Work order:
Search the records for the string "Mondanivaló" and return each line that has it.

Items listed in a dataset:

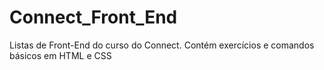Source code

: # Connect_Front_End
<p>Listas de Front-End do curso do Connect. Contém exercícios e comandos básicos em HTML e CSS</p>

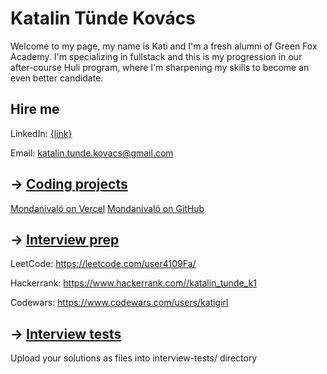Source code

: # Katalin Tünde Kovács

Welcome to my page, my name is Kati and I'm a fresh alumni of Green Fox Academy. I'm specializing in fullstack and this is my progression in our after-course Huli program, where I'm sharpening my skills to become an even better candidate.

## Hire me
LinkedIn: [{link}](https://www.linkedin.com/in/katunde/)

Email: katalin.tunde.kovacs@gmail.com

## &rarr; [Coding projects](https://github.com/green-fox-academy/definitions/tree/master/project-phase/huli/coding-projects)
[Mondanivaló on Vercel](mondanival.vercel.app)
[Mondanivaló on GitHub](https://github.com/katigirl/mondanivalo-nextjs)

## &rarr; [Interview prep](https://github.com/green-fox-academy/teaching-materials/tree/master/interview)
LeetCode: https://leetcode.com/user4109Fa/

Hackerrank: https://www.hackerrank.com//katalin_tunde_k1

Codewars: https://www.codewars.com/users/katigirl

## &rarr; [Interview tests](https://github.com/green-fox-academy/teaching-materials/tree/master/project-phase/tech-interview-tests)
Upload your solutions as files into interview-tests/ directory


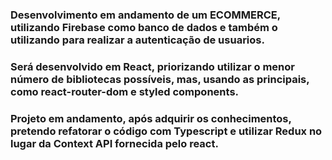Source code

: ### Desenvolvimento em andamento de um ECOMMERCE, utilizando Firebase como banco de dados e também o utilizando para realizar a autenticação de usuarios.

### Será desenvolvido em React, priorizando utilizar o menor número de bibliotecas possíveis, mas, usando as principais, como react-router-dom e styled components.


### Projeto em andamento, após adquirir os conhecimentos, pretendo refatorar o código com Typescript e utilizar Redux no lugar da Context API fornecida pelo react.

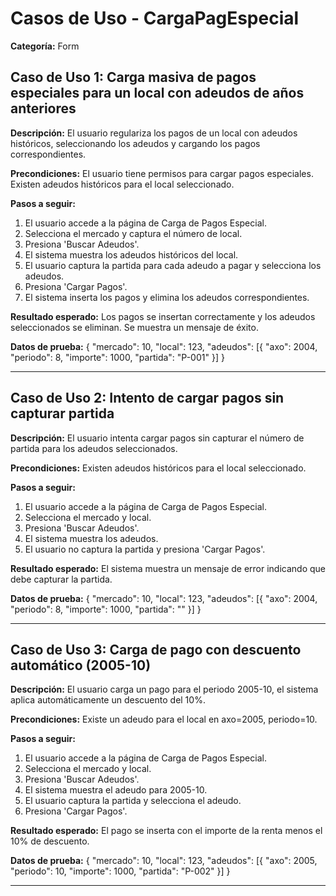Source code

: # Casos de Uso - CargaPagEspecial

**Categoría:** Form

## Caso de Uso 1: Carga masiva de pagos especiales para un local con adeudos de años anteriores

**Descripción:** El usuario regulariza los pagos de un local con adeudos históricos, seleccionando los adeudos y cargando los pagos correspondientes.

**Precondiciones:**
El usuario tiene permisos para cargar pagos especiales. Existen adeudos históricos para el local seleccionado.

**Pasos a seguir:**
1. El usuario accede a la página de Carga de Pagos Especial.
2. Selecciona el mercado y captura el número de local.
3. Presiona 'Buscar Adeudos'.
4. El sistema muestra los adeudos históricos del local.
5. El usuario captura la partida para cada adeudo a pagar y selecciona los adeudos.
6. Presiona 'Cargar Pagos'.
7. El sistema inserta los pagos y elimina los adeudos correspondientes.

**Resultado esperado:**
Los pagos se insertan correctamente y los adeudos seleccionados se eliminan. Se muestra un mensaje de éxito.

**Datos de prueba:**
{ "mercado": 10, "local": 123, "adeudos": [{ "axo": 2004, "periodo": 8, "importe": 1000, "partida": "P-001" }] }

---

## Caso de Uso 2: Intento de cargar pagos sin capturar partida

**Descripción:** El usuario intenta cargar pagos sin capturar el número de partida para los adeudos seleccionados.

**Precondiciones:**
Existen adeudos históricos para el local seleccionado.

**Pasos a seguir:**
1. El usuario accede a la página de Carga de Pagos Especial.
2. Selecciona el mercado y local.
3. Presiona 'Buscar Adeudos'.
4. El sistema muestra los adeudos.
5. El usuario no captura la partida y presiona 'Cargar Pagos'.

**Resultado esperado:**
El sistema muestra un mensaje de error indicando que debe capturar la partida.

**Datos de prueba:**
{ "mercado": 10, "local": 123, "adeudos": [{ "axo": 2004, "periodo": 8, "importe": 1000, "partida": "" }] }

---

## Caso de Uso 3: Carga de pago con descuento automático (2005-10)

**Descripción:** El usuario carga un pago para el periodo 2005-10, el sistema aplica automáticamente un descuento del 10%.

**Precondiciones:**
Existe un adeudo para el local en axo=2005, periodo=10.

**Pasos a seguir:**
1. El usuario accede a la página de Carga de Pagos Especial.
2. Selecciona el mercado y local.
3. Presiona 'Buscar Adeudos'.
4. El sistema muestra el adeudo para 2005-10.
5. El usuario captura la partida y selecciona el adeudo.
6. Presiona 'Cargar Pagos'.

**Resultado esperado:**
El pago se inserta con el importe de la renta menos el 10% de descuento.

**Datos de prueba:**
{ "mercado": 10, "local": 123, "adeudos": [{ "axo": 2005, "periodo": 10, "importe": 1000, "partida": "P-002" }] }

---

...

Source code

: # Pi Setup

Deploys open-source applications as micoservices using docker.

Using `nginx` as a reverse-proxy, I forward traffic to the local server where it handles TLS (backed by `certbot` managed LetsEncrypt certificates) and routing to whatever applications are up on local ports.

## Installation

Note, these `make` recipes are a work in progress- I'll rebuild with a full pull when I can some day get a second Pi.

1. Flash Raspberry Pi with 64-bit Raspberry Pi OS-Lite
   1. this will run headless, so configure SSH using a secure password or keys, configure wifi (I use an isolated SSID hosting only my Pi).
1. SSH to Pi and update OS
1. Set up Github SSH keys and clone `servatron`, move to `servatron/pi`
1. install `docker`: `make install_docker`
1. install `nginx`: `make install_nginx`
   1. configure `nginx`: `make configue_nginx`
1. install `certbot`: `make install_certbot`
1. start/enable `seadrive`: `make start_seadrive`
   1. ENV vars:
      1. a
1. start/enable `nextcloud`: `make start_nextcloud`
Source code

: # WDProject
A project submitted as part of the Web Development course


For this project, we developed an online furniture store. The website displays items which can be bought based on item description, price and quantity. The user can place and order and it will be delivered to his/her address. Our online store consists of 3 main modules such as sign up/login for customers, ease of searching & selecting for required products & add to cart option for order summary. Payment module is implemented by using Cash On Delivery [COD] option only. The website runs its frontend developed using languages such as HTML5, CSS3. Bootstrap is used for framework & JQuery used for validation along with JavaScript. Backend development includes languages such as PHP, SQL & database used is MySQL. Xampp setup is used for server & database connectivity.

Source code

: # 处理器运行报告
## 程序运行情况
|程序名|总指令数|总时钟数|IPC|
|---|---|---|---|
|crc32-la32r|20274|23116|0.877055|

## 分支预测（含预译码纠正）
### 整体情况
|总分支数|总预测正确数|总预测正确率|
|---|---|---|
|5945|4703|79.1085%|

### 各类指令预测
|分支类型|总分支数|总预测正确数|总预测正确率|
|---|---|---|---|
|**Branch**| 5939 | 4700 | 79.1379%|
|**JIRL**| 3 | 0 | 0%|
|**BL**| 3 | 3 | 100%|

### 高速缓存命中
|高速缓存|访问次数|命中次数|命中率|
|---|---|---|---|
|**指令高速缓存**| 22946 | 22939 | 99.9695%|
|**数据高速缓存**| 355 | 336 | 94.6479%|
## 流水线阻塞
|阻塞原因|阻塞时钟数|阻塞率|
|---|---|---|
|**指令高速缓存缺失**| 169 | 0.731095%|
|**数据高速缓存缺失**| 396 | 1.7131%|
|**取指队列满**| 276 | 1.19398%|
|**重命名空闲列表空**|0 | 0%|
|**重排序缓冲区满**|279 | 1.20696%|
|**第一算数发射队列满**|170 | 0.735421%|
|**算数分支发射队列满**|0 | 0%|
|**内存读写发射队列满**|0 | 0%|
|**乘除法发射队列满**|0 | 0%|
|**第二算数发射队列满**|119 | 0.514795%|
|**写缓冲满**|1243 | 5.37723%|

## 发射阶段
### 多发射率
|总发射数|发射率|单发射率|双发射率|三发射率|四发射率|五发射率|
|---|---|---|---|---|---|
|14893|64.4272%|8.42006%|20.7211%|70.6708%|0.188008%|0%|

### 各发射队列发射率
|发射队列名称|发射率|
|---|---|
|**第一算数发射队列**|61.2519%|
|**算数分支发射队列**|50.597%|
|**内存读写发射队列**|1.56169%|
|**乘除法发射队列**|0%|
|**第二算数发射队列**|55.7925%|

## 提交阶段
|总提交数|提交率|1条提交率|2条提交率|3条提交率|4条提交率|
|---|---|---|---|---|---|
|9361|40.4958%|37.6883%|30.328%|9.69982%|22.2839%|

Finished task:
[Mondanivaló on Vercel](mondanival.vercel.app)
[Mondanivaló on GitHub](https://github.com/katigirl/mondanivalo-nextjs)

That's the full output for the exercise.